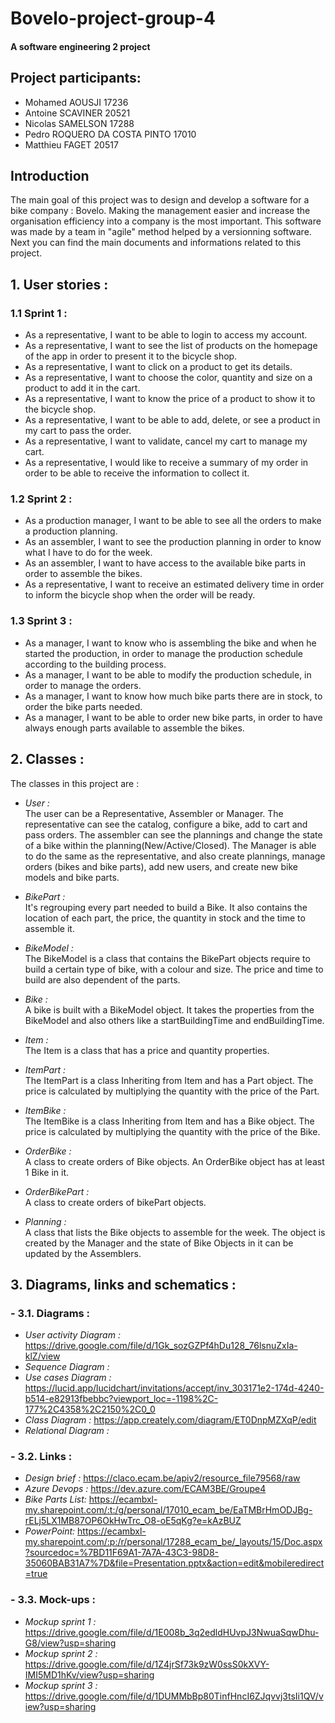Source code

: # **Bovelo-project-group-4** 

#### A software engineering 2 project

## **Project participants:**

- Mohamed AOUSJI 17236
- Antoine SCAVINER 20521
- Nicolas SAMELSON 17288
- Pedro ROQUERO DA COSTA PINTO 17010
- Matthieu FAGET 20517


## **Introduction**

The main goal of this project was to design and develop a software for a bike company : Bovelo.
Making the management easier and increase the organisation efficiency into a company is the most important.
This software was made by a team in "agile" method helped by a versionning software. 
Next you can find the main documents and informations related to this project.

## **1. User stories :**

###  **1.1 Sprint 1 :**  

- As a representative, I want to be able to login to access my account.  
- As a representative, I want to see the list of products on the homepage of the app in order to present it to the bicycle shop.
- As a representative, I want to click on a product to get its details.
- As a representative, I want to choose the color, quantity and size on a product to add it in the cart.
- As a representative, I want to know the price of a product to show it to the bicycle shop.
- As a representative, I want to be able to add, delete, or see a product in my cart to pass the order.
- As a representative, I want to validate, cancel my cart to manage my cart.
- As a representative, I would like to receive a summary of my order in order to be able to receive the information to collect it.

### **1.2 Sprint 2 :**  

- As a production manager, I want to be able to see all the orders to make a production planning.
- As an assembler, I want to see the production planning in order to know what I have to do for the week.
- As an assembler, I want to have access to the available bike parts in order to assemble the bikes.
- As a representative, I want to receive an estimated delivery time in order to inform the bicycle shop when the order will be ready.

###  **1.3 Sprint 3 :**  
-	As a manager, I want to know who is assembling the bike and when he started the production, in order to manage the production schedule according to the building process.
-	As a manager, I want to be able to modify the production schedule, in order to manage the orders.
-	As a manager, I want to know how much bike parts there are in stock, to order the bike parts needed.
-	As a manager, I want to be able to order new bike parts, in order to have always enough parts available to assemble the bikes.

## **2. Classes :**  

The classes in this project are :

- *User :*  
The user can be a Representative, Assembler or Manager. The representative can see the catalog, configure a bike, add to cart and pass orders. The assembler can see the plannings and change the state of a bike within the planning(New/Active/Closed). The Manager is able to do the same as the representative, and also create plannings, manage orders (bikes and bike parts), add new users, and create new bike models and bike parts.

- *BikePart :*  
It's regrouping every part needed to build a Bike. It also contains the location of each part, the price, the quantity in stock and the time to assemble it.

- *BikeModel :*  
The BikeModel is a class that contains the BikePart objects require to build a certain type of bike, with a colour and size. The price and time to build are also dependent of the parts.

- *Bike :*  
A bike is built with a BikeModel object. It takes the properties from the BikeModel and also others like a startBuildingTime and endBuildingTime.

- *Item :*  
The Item is a class that has a price and quantity properties.

- *ItemPart :*  
The ItemPart is a class Inheriting from Item and has a Part object. The price is calculated by multiplying the quantity with the price of the Part.
  
- *ItemBike :*  
The ItemBike is a class Inheriting from Item and has a Bike object. The price is calculated by multiplying the quantity with the price of the Bike.
  
- *OrderBike :*  
A class to create orders of Bike objects. An OrderBike object has at least 1 Bike in it. 

- *OrderBikePart :*  
A class to create orders of bikePart objects.

- *Planning :*  
A class that lists the Bike objects to assemble for the week. The object is created by the Manager and the state of Bike Objects in it can be updated by the Assemblers.



## **3. Diagrams, links and schematics :**  

### - **3.1. Diagrams :**  
- *User activity Diagram :* https://drive.google.com/file/d/1Gk_sozGZPf4hDu128_76lsnuZxIa-klZ/view  
- *Sequence Diagram :*
- *Use cases Diagram :* https://lucid.app/lucidchart/invitations/accept/inv_303171e2-174d-4240-b514-e82913fbebbc?viewport_loc=-1198%2C-177%2C4358%2C2150%2C0_0
- *Class Diagram :* https://app.creately.com/diagram/ET0DnpMZXqP/edit
- *Relational Diagram :*

### - **3.2. Links :**  
- *Design brief :* https://claco.ecam.be/apiv2/resource_file79568/raw
- *Azure Devops :* https://dev.azure.com/ECAM3BE/Groupe4  
- *Bike Parts List:* https://ecambxl-my.sharepoint.com/:t:/g/personal/17010_ecam_be/EaTMBrHmODJBg-rELj5LX1MB87OP6OkHwTrc_O8-oE5qKg?e=kAzBUZ
- *PowerPoint:* https://ecambxl-my.sharepoint.com/:p:/r/personal/17288_ecam_be/_layouts/15/Doc.aspx?sourcedoc=%7BD11F69A1-7A7A-43C3-98D8-35060BAB31A7%7D&file=Presentation.pptx&action=edit&mobileredirect=true


### - **3.3. Mock-ups :**  
- *Mockup sprint 1 :* https://drive.google.com/file/d/1E008b_3q2edldHUvpJ3NwuaSqwDhu-G8/view?usp=sharing
- *Mockup sprint 2 :* https://drive.google.com/file/d/1Z4jrSf73k9zW0ssS0kXVY-IMI5MD1hKv/view?usp=sharing
- *Mockup sprint 3 :* https://drive.google.com/file/d/1DUMMbBp80TinfHncI6ZJqvvj3tsIi1QV/view?usp=sharing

☆ ☆ ☆ ☆

Throughout the records above, find the lines in which the word "stock" appears and return them.

■ SOLUTION:
-	As a manager, I want to know how much bike parts there are in stock, to order the bike parts needed.
It's regrouping every part needed to build a Bike. It also contains the location of each part, the price, the quantity in stock and the time to assemble it.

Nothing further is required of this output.